Archive for May 2011

 
 

Introduction of a new transcription mode in ELAN 4.1.0

by Aarthy Somasundaram & Han Sloetjes

In this new release of ELAN a completely new “Transcription Mode” and an improved “Segmentation Mode” are introduced. Both have been developed in close cooperation with ELAN users.
The Transcription Mode is built for high-speed transcription. Where the traditional Annotation mode can be seen as accuracy-oriented rather than productivity-oriented, the Transcription mode aims at increasing the speed and efficiency of transcription work. The user interface has been designed with convenient text entry in mind: the main element is a table containing the annotations of selected tier types, displayed in a vertical order. Each cell in the table represents an annotation (or a position where a depending annotation can be created). The segments (annotations) need to be created first, in the segmentation or annotation mode, after which text can be typed into the (empty) segments in this mode. Operation in this mode is very much keyboard oriented. Selecting an annotation plays the corresponding segment automatically and brings it into edit mode: ready for you to start typing. Press the TAB key to replay. After editing, hit ENTER (or use the navigation keys) to jump to the next annotation, to play that segment automatically and to start typing right away and so on… Activation of a cell will silently create child annotations if they don’t exist yet — merely clicking an empty cell (or moving there using the keyboard) creates an annotation and opens it for editing. All this brings down the transcription work to just listening and typing, making it easy for the transcriber.

Figure 1: The Transcription Mode

 

“On-the-fly Segmentation” has been moved into the main window as the new Segmentation mode (instead of in a separate dialog). It is now easier to switch between tiers while the media is playing. Segments are created by keyboard strokes and can be modified by dragging with the mouse. This mode introduces a preliminary step-and-repeat playback mode.

Apart from that, some new multiple file processing functions have been added, like annotations from overlaps and annotation statistics. An option to add a group of tiers for a new participant has been implemented, as well as for deletion of multiple tiers in one action. Customization of the program has been improved by the introduction of new preference elements.

The new version can be downloaded at the ELAN web site where you will also find the updated manual, detailing how to use the new modes and other new functionalities.

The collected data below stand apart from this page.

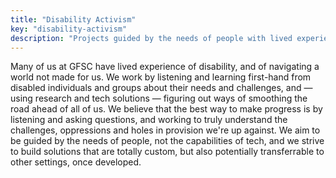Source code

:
 ```yaml
---
title: "Disability Activism"
key: "disability-activism"
description: "Projects guided by the needs of people with lived experience of disability."
---
```

Many of us at GFSC have lived experience of disability, and of navigating a world not made for us. We work by listening and learning first-hand from disabled individuals and groups about their needs and challenges, and — using research and tech solutions — figuring out ways of smoothing the road ahead of all of us. We believe that the best way to make progress is by listening and asking questions, and working to truly understand the challenges, oppressions and holes in provision we're up against. We aim to be guided by the needs of people, not the capabilities of tech, and we strive to build solutions that are totally custom, but also potentially transferrable to other settings, once developed.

Semantic interoperability of linguistic resources now and in the future

by Menzo Windhouwer

Language resources are a very valuable asset. Not only now, where they form the basis for new scientific publications, but also in the future when new research might need to reassess previous findings. Primary data, like audio and video recordings, can by the curation efforts of the archive managers still be accessible in this future. However, for a lexicon or a grammatical description curation is not so easy. The semantics of the terminology used by the creators of these resources can have drifted off, i.e., the tems might now have a (slightly) different meaning. So it is easily possible that future users have a hard time interpreting the resource in the right way or even come to wrong conclusions based on wrong assumptions. A possible solution would be to make the semantics associated with these resources explicit. The Data Category Registry, nicknamed ISOcat, is taking that route.

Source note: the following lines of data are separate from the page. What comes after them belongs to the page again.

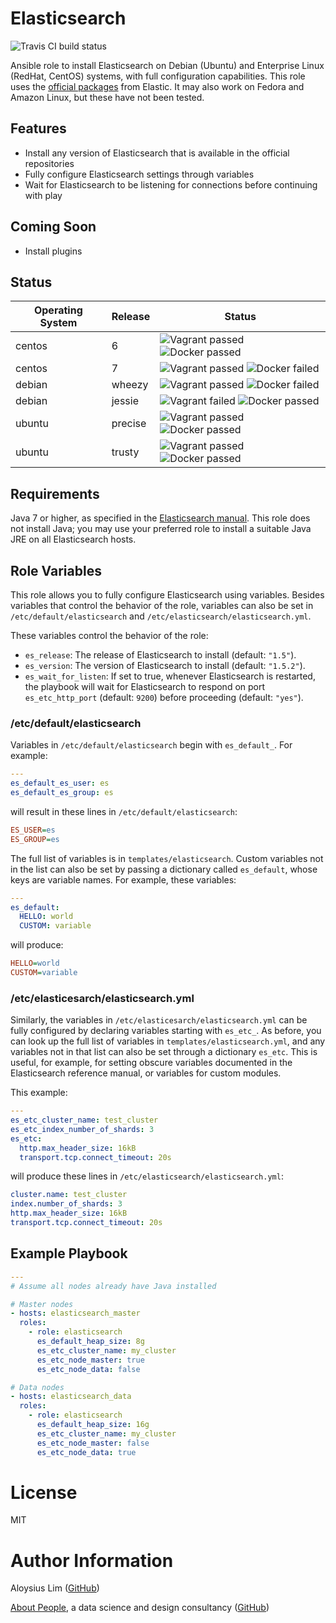# Elasticsearch

![Travis CI build status](https://api.travis-ci.org/abtpeople/ansible-elasticsearch.svg)

Ansible role to install Elasticsearch on Debian (Ubuntu) and Enterprise Linux (RedHat, CentOS) systems, with full configuration capabilities. This role uses the [official packages](https://www.elastic.co/guide/en/elasticsearch/reference/current/setup-repositories.html) from Elastic. It may also work on Fedora and Amazon Linux, but these have not been tested.

## Features

* Install any version of Elasticsearch that is available in the official repositories
* Fully configure Elasticsearch settings through variables
* Wait for Elasticsearch to be listening for connections before continuing with play

## Coming Soon

* Install plugins

## Status

Operating System | Release | Status                                                                                                                                                                                          |
---------------- | ------- | ------                                                                                                                                                                                          |
centos           | 6       | ![Vagrant passed](https://img.shields.io/badge/vagrant-passed-brightgreen.svg?style=flat-square) ![Docker passed](https://img.shields.io/badge/docker-passed-brightgreen.svg?style=flat-square) |
centos           | 7       | ![Vagrant passed](https://img.shields.io/badge/vagrant-passed-brightgreen.svg?style=flat-square) ![Docker failed](https://img.shields.io/badge/docker-failed-brightred.svg?style=flat-square)   |
debian           | wheezy  | ![Vagrant passed](https://img.shields.io/badge/vagrant-passed-brightgreen.svg?style=flat-square) ![Docker failed](https://img.shields.io/badge/docker-fauked-brightred.svg?style=flat-square)   |
debian           | jessie  | ![Vagrant failed](https://img.shields.io/badge/vagrant-failed-brightred.svg?style=flat-square)   ![Docker passed](https://img.shields.io/badge/docker-passed-brightgreen.svg?style=flat-square) |
ubuntu           | precise | ![Vagrant passed](https://img.shields.io/badge/vagrant-passed-brightgreen.svg?style=flat-square) ![Docker passed](https://img.shields.io/badge/docker-passed-brightgreen.svg?style=flat-square) |
ubuntu           | trusty  | ![Vagrant passed](https://img.shields.io/badge/vagrant-passed-brightgreen.svg?style=flat-square) ![Docker passed](https://img.shields.io/badge/docker-passed-brightgreen.svg?style=flat-square) |

## Requirements
Java 7 or higher, as specified in the [Elasticsearch manual](https://www.elastic.co/guide/en/elasticsearch/reference/current/setup.html#jvm-version). This role does not install Java; you may use your preferred role to install a suitable Java JRE on all Elasticsearch hosts.

## Role Variables

This role allows you to fully configure Elasticsearch using variables. Besides variables that control the behavior of the role, variables can also be set in `/etc/default/elasticsearch` and `/etc/elasticsearch/elasticsearch.yml`.

These variables control the behavior of the role:

* `es_release`: The release of Elasticsearch to install (default: `"1.5"`).
* `es_version`: The version of Elasticsearch to install (default: `"1.5.2"`).
* `es_wait_for_listen`: If set to true, whenever Elasticsearch is restarted, the playbook will wait for Elasticsearch to respond on port `es_etc_http_port` (default: `9200`) before proceeding (default: `"yes"`).

### /etc/default/elasticsearch

Variables in `/etc/default/elasticsearch` begin with `es_default_`. For example:

```yaml
---
es_default_es_user: es
es_default_es_group: es
```

will result in these lines in `/etc/default/elasticsearch`:

```ini
ES_USER=es
ES_GROUP=es
```

The full list of variables is in `templates/elasticsearch`. Custom variables not in the list can also be set by passing a dictionary called `es_default`, whose keys are variable names. For example, these variables:

```yaml
---
es_default:
  HELLO: world
  CUSTOM: variable
```

will produce:

```ini
HELLO=world
CUSTOM=variable
```

### /etc/elasticesarch/elasticsearch.yml

Similarly, the variables in `/etc/elasticesarch/elasticsearch.yml` can be fully configured by declaring variables starting with `es_etc_`. As before, you can look up the full list of variables in `templates/elasticsearch.yml`, and any variables not in that list can also be set through a dictionary `es_etc`. This is useful, for example, for setting obscure variables documented in the Elasticsearch reference manual, or variables for custom modules.

This example:

```yaml
---
es_etc_cluster_name: test_cluster
es_etc_index_number_of_shards: 3
es_etc:
  http.max_header_size: 16kB
  transport.tcp.connect_timeout: 20s
```

will produce these lines in `/etc/elasticsearch/elasticsearch.yml`:

```yaml
cluster.name: test_cluster
index.number_of_shards: 3
http.max_header_size: 16kB
transport.tcp.connect_timeout: 20s
```

## Example Playbook

```yaml
---
# Assume all nodes already have Java installed

# Master nodes
- hosts: elasticsearch_master
  roles:
    - role: elasticsearch
      es_default_heap_size: 8g
      es_etc_cluster_name: my_cluster
      es_etc_node_master: true
      es_etc_node_data: false

# Data nodes
- hosts: elasticsearch_data
  roles:
    - role: elasticsearch
      es_default_heap_size: 16g
      es_etc_cluster_name: my_cluster
      es_etc_node_master: false
      es_etc_node_data: true
```

# License

MIT

# Author Information

Aloysius Lim ([GitHub](https://github.com/aloysius-lim))

[About People](http://www.abtpeople.com/), a data science and design consultancy ([GitHub](https://github.com/abtpeople))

ISOcat provides a way for resource creators to describe and share the semantics of the elementary descriptors, called data categories, in their resources. Each data category becomes uniquely identifiable by a so called persistent identifier. And as the name of this identifier indicates, data categories in this registry are meant to stay around for a very long time. Future researchers should thus be able to take a resource from an archive and resolve these identifiers to get to the semantic descriptions of the data categories used in the resource. These descriptions should then help this researcher to interpret the resource.

However, already now adding data category identifiers to resources can help us. Because data categories can be reused by various resources they provide hints on which resources are semantically close together, i.e., they can help researchers to find more interesting resources based on semantic closeness. In these cases islands of resources using domain or application specific terminology can be connected as the specification allows the declaration of the use of various terms for the same data category.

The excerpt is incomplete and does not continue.